Dirigentes dos vários partidos do Agora o Povo.

Ler plataforma política da Aliança de Esquerda Europeia Pelo Povo e Pelo Planeta


1 - O Bloco de Esquerda foi fundador do Partido da Esquerda Europeia(European Left). O congresso fundador decorreu em Roma, a 8 e 9 de maio de 2004. Uns meses antes, Miguel Portas, eurodeputado do Bloco, juntou a sua assinatura para legalizar esse partido europeu junto da autoridade própria do Parlamento Europeu. Sem esse ato não teria sido possível legalizar o partido, já que o Bloco foi o sétimo partido a integrar este processo, mesmo no limite da exigência legal. No congresso zero, um ano antes, que preparou a formalização da organização, o Partido Comunista Espanhol e o Partido Comunista Francês tinham vetado a entrada do Bloco como membro efetivo e aceitaram apenas que lhe fosse atribuído o estatuto de observador. Quando chegou a necessidade da legalização, deixaram cair o veto por conveniência óbvia. Refiro este episódio original apenas porque ele pautaria as relações ambíguas, ora neutras, ora adversárias, que sempre marcaram o ambiente entre o Bloco e estes partidos. A importância do Partido da Esquerda Europeia (EL) está muito para além disso. Essa articulação política foi muito insuflada pelo movimento alterglobalista (Forum Social Mundial e Forum Social Europeu) e pela convergência política entre os partidos da Nova Esquerda e alguns Partidos Comunistas, designadamente o Syriza radical (ainda na versão Synaspismos), o Die Linke (ainda na versão PDS), a Aliança Verde Vermelha da Dinamarca e a Rifondazione Comunista italiana, de Fausto Bertinotti, que foi o primeiro presidente da EL.

O Bloco acompanhou e contribuiu para essa junção antes e depois da crise global do capitalismo de 2008. Popularizando e dando corpo à contestação contra as políticas neoliberais inspiradas nos tratados de Maastricht e outros, e ao repúdio face à ocupação imperialista do Iraque. Depois da crise de 2008, a urgência impôs uma alternativa contra o austeritarismo e as troikas. Foi um período de assinalável crescimento de partidos e da própria referência europeia, a mais importante no próprio grupo parlamentar, então chamado Grupo Unitário da Esquerda/ Esquerda Verde Nórdica.

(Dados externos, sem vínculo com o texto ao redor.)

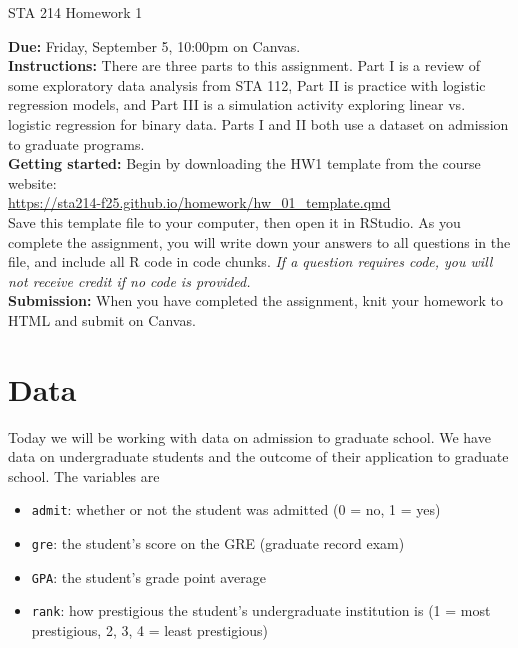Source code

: \documentclass[11pt]{article}
\begin{document}
\begin{center}
\Large
STA 214 Homework 1\\
\normalsize
\vspace{5mm}
\end{center}

\noindent \textbf{Due:} Friday, September 5, 10:00pm on Canvas.\\ 

\noindent \textbf{Instructions:} There are three parts to this assignment. Part I is a review of some exploratory data analysis from STA 112, Part II is practice with logistic regression models, and Part III is a simulation activity exploring linear vs. logistic regression for binary data. Parts I and II both use a dataset on admission to graduate programs.\\

\noindent \textbf{Getting started:} Begin by downloading the HW1 template from the course website:\\

\url{https://sta214-f25.github.io/homework/hw_01_template.qmd}\\

\noindent Save this template file to your computer, then open it in RStudio. As you complete the assignment, you will write down your answers to all questions in the file, and include all R code in code chunks. \textit{If a question requires code, you will not receive credit if no code is provided.}\\

\noindent \textbf{Submission:} When you have completed the assignment, knit your homework to HTML and submit on Canvas.

\section*{Data}

Today we will be working with data on admission to graduate school. We have data on undergraduate students and the outcome of their application to graduate school. The variables are

\begin{itemize}
\item \texttt{admit}: whether or not the student was admitted (0 = no, 1 = yes)
\item \texttt{gre}: the student's score on the GRE (graduate record exam)
\item \texttt{GPA}: the student's grade point average
\item \texttt{rank}: how prestigious the student's undergraduate institution is (1 = most prestigious, 2, 3, 4 = least prestigious)
\end{itemize}
\end{document}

2 - A vitória eleitoral do Syriza foi o auge da EL, estávamos em janeiro de 2015. Poucos meses depois, sob a pressão esmagadora da Alemanha e de todos os outros Estados-membros da UE, que ameaçaram a Grécia de expulsão do euro caso recusasse aplicar o memorando da troika, o primeiro-ministro Alexis Tsipras, vice-presidente da EL, capitula e aceita todos os ditames da troika. Sucedeu-se o dramatismo do governo do Syriza, privatizando a torto e a direito e aumentando a miséria popular, após eleições em que garantiu o fim da austeridade e quando o povo grego, em referendo, tinha apoiado a rutura com a Troika. Iniciaram-se dez anos difíceis para a EL. A maioria dos partidos da EL decidiram apoiar acriticamente o governo de Tsipras e aproximaram-se, sem êxito, da social-democracia. O mesmo fez o Syriza que passou a ser observador do PS europeu. Nesse quadro, os partidos não se entenderam para as eleições europeias de 2019, devido à crise grega e ao seu reflexo em cada país. Todos nos lembramos: Passos Coelho atirava ao Bloco as receitas da Grécia como piores que as suas para a população. Assim, nessas eleições de 2019, concorremos separadamente da EL, na plataforma Agora o Povo, com outros seis partidos: France Insoumise (nova versão do Parti de Gauche), Podemos, Aliança Verde Vermelha, Partido de Esquerda da Suécia, Aliança de Esquerda da Finlândia, A Esquerda do Luxemburgo.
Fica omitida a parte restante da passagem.